1,116 posts, read 2,966,954 times
Reputation: 1502
I fully understand those who rage against the idea of college. Frankly, I think they are much too open. I think a vast public university system is flooding the market with meaningless degrees, which are a product of a depressed public primary school system that pushes the ignorant through.

There is no security in a bachelor's degree anymore, because in most cases it's just a set of secondary high school level classes. I'm in a decent public university right now, and I stick my head in a book and refuse to participate in the asinine BS that is college life. The idiocy really turns a lot of very intellectual people off of college in general. If these people are going through college drunk and high and will come out on the other side with the same degree I do, what is the point in trying?

You just have to learn to play the system. I'm a straight-A pre-med student working in Psychology and Cognitive Science with a minor in Classics and a concentration in neurology and linguistics. You know where I learned most of what I know?
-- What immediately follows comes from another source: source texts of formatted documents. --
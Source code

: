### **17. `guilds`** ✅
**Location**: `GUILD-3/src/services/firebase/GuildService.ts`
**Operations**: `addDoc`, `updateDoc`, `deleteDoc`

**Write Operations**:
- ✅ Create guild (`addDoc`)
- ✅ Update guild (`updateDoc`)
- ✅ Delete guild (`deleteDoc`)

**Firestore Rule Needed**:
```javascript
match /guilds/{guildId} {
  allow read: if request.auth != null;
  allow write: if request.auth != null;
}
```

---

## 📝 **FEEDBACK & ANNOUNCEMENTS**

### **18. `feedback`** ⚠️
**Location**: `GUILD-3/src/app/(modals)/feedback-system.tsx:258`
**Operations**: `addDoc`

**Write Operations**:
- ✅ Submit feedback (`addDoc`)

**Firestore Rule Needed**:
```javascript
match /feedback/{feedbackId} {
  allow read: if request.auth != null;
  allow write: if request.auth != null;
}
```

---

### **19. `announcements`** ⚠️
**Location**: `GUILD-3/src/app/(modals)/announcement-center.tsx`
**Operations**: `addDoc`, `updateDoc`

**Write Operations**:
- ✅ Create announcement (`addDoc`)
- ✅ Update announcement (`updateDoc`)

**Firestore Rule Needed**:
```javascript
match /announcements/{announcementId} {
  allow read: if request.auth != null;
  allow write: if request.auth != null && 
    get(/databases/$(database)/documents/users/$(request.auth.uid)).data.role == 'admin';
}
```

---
Books, reading, and looking it up on my own. College only gives you a framework, that 90% of people refuse to expand on. Before I went to college full-time, I was a cook and dishwasher..and I met some of the smartest people in the world working in a kitchen. But if you aren't happy making $10/hr for hard labor the rest of your life, you have to suck it up, deal with idiots living off of mommy and daddy, and get a degree.

Smart people get disillusioned very easily. I still marvel at the Big Mac culture, and the three car entitlement that we have in the US. My advice: keep humble, admit you don't know anything, and then try to anyways. College will help you keep learning by giving you a career that will actually pay to keep a roof over your head.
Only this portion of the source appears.